Albert Maysles and Unmediated Raw Reality
Larry Massett 02.20.01
Reminds me that after Margaret Meade was lambasted for, basically, inventing the Samoan culture, she began to preach the doctrine of anthropological film. If you couldn't trust the antrhopologist to take unbiased notes, surely you could trust the camera, no? Well - a friend of mine once spent two years working on a M. Meade-type project in Nepal. The idea was simply to film a child-birth. But which woman should you pick, how would you earn her trust? When there were ten people in the room, who should you be filming? And then, so that people wouldn't "act" for the camera, you pretty much have to film all the time, night and day. Then you come home with hundreds and hundreds of hours of footage which no one- not even an anthropologist- is going to sit through. You have to edit it. So you begin to start making....certain...choices....uh-oh.... Ever see "Man of Aran?" Looks real, doesn't it?
Scott Carrier 02.23.01
I was stressing over truth and reality and then a friend told me to go to nakednews.com, and I feel much better now. It pretty much answers all the questions.

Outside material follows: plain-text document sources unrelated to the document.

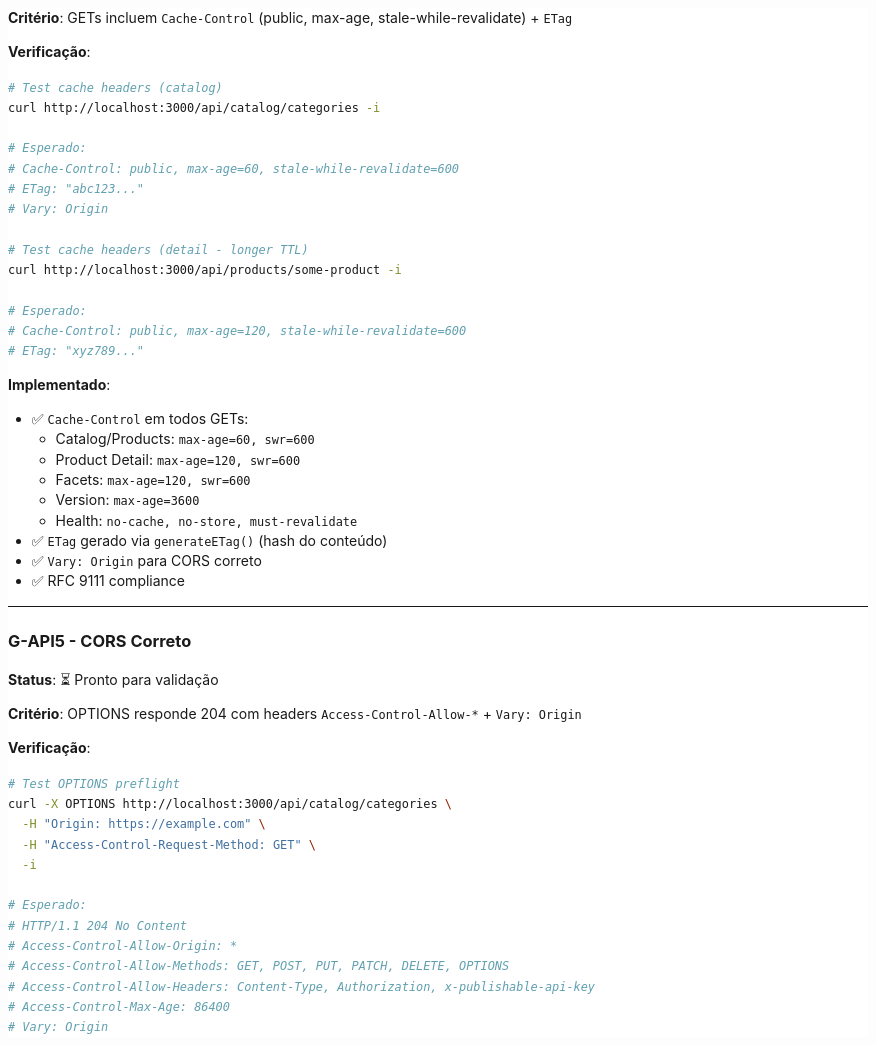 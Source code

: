 **Critério**: GETs incluem `Cache-Control` (public, max-age, stale-while-revalidate) + `ETag`

**Verificação**:

```bash
# Test cache headers (catalog)
curl http://localhost:3000/api/catalog/categories -i

# Esperado:
# Cache-Control: public, max-age=60, stale-while-revalidate=600
# ETag: "abc123..."
# Vary: Origin

# Test cache headers (detail - longer TTL)
curl http://localhost:3000/api/products/some-product -i

# Esperado:
# Cache-Control: public, max-age=120, stale-while-revalidate=600
# ETag: "xyz789..."
```

**Implementado**:

- ✅ `Cache-Control` em todos GETs:
  - Catalog/Products: `max-age=60, swr=600`
  - Product Detail: `max-age=120, swr=600`
  - Facets: `max-age=120, swr=600`
  - Version: `max-age=3600`
  - Health: `no-cache, no-store, must-revalidate`
- ✅ `ETag` gerado via `generateETag()` (hash do conteúdo)
- ✅ `Vary: Origin` para CORS correto
- ✅ RFC 9111 compliance

---

### G-API5 - CORS Correto

**Status**: ⏳ Pronto para validação

**Critério**: OPTIONS responde 204 com headers `Access-Control-Allow-*` + `Vary: Origin`

**Verificação**:

```bash
# Test OPTIONS preflight
curl -X OPTIONS http://localhost:3000/api/catalog/categories \
  -H "Origin: https://example.com" \
  -H "Access-Control-Request-Method: GET" \
  -i

# Esperado:
# HTTP/1.1 204 No Content
# Access-Control-Allow-Origin: *
# Access-Control-Allow-Methods: GET, POST, PUT, PATCH, DELETE, OPTIONS
# Access-Control-Allow-Headers: Content-Type, Authorization, x-publishable-api-key
# Access-Control-Max-Age: 86400
# Vary: Origin
```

As to whether I took advantage of some schizophrenics in Utah ...? I didn't use any names, but I suppose one could be guilty of taking advantage of a group, or the idea of a group, like for instance by selling defective wheelchairs, but I don't think I did this. If anything I took advantage of the guy who hired me.
On how to produce a story about something other than yourself...I think the main thing is stick to the tape, meaning figure out how to get into it and out of it. The standard procedure, as far as I know, is to cut the tape, finding a beginning and an ending, then write narration into it and out of it. If the tape is good enough you might not have to write at all.
Scott's Book Running After Antelope
Barrett Golding 03.13.01
Just spent the day reading Scott's book, Running After Antelope. Many of the stories are adaptations of his radio pieces. The book gives us the first opportunity to view Scott's work as a whole. His theme, "The wilderness is unfolding in front of me", has run through so much of Scott's radio and written stories. Placed together they make an even bigger story.
I am, let's say, overly familiar with Scott's stuff. He's probably my favorite producer, and I'd heard or read about half this book before as separate pieces, in Harper's and Esquire, on This American Life and All Things Considered. But I got chills at the beginning when I saw how he was gonna string together all his stories, starting from when he was a kid, into this eerie true-life tale about primal human and primal nature. It's the writings, not of an environmentalist, but of a bent naturalist, a perverse Thoreau. Except Scott kicks Henry David's ass and steals his beans. In Paul Tough's topic they're talking about converting print into radio. This book is an excellent example of the opposite: turning great radio into just-as-great print.